START Records to process

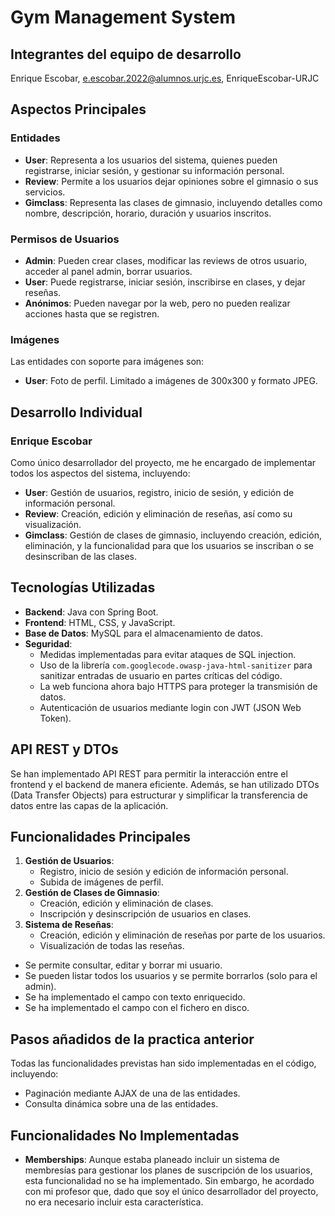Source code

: # Gym Management System

## Integrantes del equipo de desarrollo
Enrique Escobar, e.escobar.2022@alumnos.urjc.es, EnriqueEscobar-URJC

## Aspectos Principales
### Entidades
- **User**: Representa a los usuarios del sistema, quienes pueden registrarse, iniciar sesión, y gestionar su información personal.
- **Review**: Permite a los usuarios dejar opiniones sobre el gimnasio o sus servicios.
- **Gimclass**: Representa las clases de gimnasio, incluyendo detalles como nombre, descripción, horario, duración y usuarios inscritos.

### Permisos de Usuarios
- **Admin**: Pueden crear clases, modificar las reviews de otros usuario, acceder al panel admin, borrar usuarios.
- **User**: Puede registrarse, iniciar sesión, inscribirse en clases, y dejar reseñas.
- **Anónimos**: Pueden navegar por la web, pero no pueden realizar acciones hasta que se registren.

### Imágenes
Las entidades con soporte para imágenes son:
- **User**: Foto de perfil. Limitado a imágenes de 300x300 y formato JPEG.

## Desarrollo Individual
### Enrique Escobar
Como único desarrollador del proyecto, me he encargado de implementar todos los aspectos del sistema, incluyendo:
- **User**: Gestión de usuarios, registro, inicio de sesión, y edición de información personal.
- **Review**: Creación, edición y eliminación de reseñas, así como su visualización.
- **Gimclass**: Gestión de clases de gimnasio, incluyendo creación, edición, eliminación, y la funcionalidad para que los usuarios se inscriban o se desinscriban de las clases.

## Tecnologías Utilizadas
- **Backend**: Java con Spring Boot.
- **Frontend**: HTML, CSS, y JavaScript.
- **Base de Datos**: MySQL para el almacenamiento de datos.
- **Seguridad**:
    - Medidas implementadas para evitar ataques de SQL injection.
    - Uso de la librería `com.googlecode.owasp-java-html-sanitizer` para sanitizar entradas de usuario en partes críticas del código.
    - La web funciona ahora bajo HTTPS para proteger la transmisión de datos.
    - Autenticación de usuarios mediante login con JWT (JSON Web Token).

## API REST y DTOs
Se han implementado API REST para permitir la interacción entre el frontend y el backend de manera eficiente. Además, se han utilizado DTOs (Data Transfer Objects) para estructurar y simplificar la transferencia de datos entre las capas de la aplicación.

## Funcionalidades Principales
1. **Gestión de Usuarios**:
    - Registro, inicio de sesión y edición de información personal.
    - Subida de imágenes de perfil.
2. **Gestión de Clases de Gimnasio**:
    - Creación, edición y eliminación de clases.
    - Inscripción y desinscripción de usuarios en clases.
3. **Sistema de Reseñas**:
    - Creación, edición y eliminación de reseñas por parte de los usuarios.
    - Visualización de todas las reseñas.

- Se permite consultar, editar y borrar mi usuario.
- Se pueden listar todos los usuarios y se permite borrarlos (solo para el admin).
- Se ha implementado el campo con texto enriquecido.
- Se ha implementado el campo con el fichero en disco.

## Pasos añadidos de la practica anterior
Todas las funcionalidades previstas han sido implementadas en el código, incluyendo:
- Paginación mediante AJAX de una de las entidades.
- Consulta dinámica sobre una de las entidades.

## Funcionalidades No Implementadas
- **Memberships**: Aunque estaba planeado incluir un sistema de membresías para gestionar los planes de suscripción de los usuarios, esta funcionalidad no se ha implementado. Sin embargo, he acordado con mi profesor que, dado que soy el único desarrollador del proyecto, no era necesario incluir esta característica.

END Records to process

Lines in the records above that carry the word "Gimclass" are to be located and copied.

- **Gimclass**: Representa las clases de gimnasio, incluyendo detalles como nombre, descripción, horario, duración y usuarios inscritos.
- **Gimclass**: Gestión de clases de gimnasio, incluyendo creación, edición, eliminación, y la funcionalidad para que los usuarios se inscriban o se desinscriban de las clases.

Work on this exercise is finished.